Kegiatan keagamaan sudah merambah kota-kota metropolitan semacam Jakarta. Agama mulai menembus batas-batas sektarianisme, berbaur dengan modernisme yang menjamur di berbagai sendi kehidupan masyarakat. Simbol-simbol agama tidak lagi dianggap sebagai sesuatu yang tabu untuk ditampilkan, namun telah menjadi mode yang digandrungi oleh semua kalangan masyarakat. Pada akhirnya, ruang-ruang publik dan sektor swasta juga tak kuasa menahan derasnya pengaruh agama dan segala atribut yang melekat padanya.

Perlindungan terhadap hak beragama juga bisa dilihat dari perayaan hari raya agama. Sebagai salah satu manifestasi hak beragama, perayaan hari raya mendapatkan prioritas tersendiri di Indonesia.

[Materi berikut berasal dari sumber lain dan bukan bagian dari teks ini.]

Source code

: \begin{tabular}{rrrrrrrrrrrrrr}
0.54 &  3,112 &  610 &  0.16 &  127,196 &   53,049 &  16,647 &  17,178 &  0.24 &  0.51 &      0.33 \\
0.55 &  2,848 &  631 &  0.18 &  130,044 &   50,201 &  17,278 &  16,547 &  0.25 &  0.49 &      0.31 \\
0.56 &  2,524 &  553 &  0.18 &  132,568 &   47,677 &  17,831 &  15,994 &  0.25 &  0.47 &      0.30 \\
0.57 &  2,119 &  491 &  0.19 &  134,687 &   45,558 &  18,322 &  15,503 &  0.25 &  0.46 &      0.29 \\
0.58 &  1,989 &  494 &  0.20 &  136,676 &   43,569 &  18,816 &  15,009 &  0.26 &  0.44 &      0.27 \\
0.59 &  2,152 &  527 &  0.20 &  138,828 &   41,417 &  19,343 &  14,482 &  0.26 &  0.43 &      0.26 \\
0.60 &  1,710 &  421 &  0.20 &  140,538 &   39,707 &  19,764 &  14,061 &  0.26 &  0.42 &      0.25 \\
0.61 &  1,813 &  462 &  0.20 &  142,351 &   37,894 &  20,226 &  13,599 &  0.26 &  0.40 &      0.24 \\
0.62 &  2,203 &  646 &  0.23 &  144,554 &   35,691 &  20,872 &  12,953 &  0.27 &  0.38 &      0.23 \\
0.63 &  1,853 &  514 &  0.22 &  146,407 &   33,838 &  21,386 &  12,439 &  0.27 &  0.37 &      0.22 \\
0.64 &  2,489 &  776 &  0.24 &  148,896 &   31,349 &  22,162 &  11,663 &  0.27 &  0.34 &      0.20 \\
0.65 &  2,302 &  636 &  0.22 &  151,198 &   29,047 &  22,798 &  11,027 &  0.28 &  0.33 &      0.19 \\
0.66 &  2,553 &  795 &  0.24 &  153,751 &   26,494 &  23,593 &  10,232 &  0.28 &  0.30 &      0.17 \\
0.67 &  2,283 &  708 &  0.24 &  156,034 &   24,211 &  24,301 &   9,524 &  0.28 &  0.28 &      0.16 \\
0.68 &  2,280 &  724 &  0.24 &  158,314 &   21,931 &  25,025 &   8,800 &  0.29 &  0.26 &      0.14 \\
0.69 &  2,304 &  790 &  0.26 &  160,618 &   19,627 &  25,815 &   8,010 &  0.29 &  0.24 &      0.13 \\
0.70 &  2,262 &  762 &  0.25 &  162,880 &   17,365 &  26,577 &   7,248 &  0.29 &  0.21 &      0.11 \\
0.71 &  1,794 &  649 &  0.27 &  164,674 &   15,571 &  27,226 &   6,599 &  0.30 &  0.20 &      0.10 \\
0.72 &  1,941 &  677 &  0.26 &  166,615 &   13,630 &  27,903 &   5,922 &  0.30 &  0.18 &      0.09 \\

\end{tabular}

Hal ini dikarenakan pelaksanaan dari hak tersebut bisa mengamputasi penerapan hukum yang lain. Masyarakat bisa memakai jalan raya sebagai fasilitas publik untuk melakukan ritual keagamaan atau mengendarai kendaraan bermotor tanpa harus memakai helm ketika memakai pakaian resmi keagamaan.

Masyarakat Indonesia harus menyadari bahwa kehidupan beragama mereka lebih baik daripada masyarakat Perancis atau Swiss. Masyarakat di kedua negara tersebut tidak bisa leluasa memanifestasikan keyakinan mereka di sembarang tempat karena negara melarang pemakaian simbol-simbol keagamaan di ruang-ruang publik dengan alasan untuk melindungi paham sekularisme negara dari pengaruh agama. Mereka tentu tidak bisa menyaksikan acara-acara keagamaan di telivisi atau mengadakan ritual keagamaan di ruang publik.

Nasib yang lebih buruk dialami oleh para mahasiswa di Turki yang terpaksa harus mencukur jenggot mereka karena pemerintah setempat ingin melindungi negara dari bahaya terorisme. Setelah peristiwa 9/11, terorisme menjadi isu global yang berdampak pada larangan untuk menonjolkan simbol-simbol keagamaan yang identik dengan terorisme. Ketakutan tersebut telah memunculkan setereotipe negatif terhadap beberapa manifestasi keagamaan yang berdampak pada perlakuan diskriminatif terhadap penganut agama.

Masyarakat Indonesia juga tidak perlu cemas ketika ceramah agama. Mimbar-mimbar keagamaan di Indonesia terbuka lebar bagi siapapun. Bahkan tak jarang kita dengar ceramah agama atau demonstrasi yang berisi umpatan, caci maki dan menebar kebencian terhadap kelompok agama lain. Berbeda dengan nasib Malcolm Ross, seorang guru SD di Kanada yang beragama Kristen. Dia harus menghadapi tuntutan pengadilan karena mengajarkan kepada murid-muridnya untuk membenci Agama Yahudi yang dianggap membahayakan eksistensi Agama Kristen (Khanif, 2010).

Ironi
Yang menjadi ironi di Indonesia adalah ketika hak untuk memanifestasikan keagamaan begitu sangat semarak, namun justru kekerasan terhadap hak beragama juga semakin banyak terjadi. Padahal sebelum era reformasi, kekerasan terhadap hak beragama nyaris tidak pernah terdengar. Kekerasan yang akhir-akhir ini sering terjadi menunjukan bahwa kelompok mayoritas ingin mendominasi panggung kehidupan beragama di Indonesia dan melihat eksistensi minoritas sebagai ancaman yang harus dihilangkan.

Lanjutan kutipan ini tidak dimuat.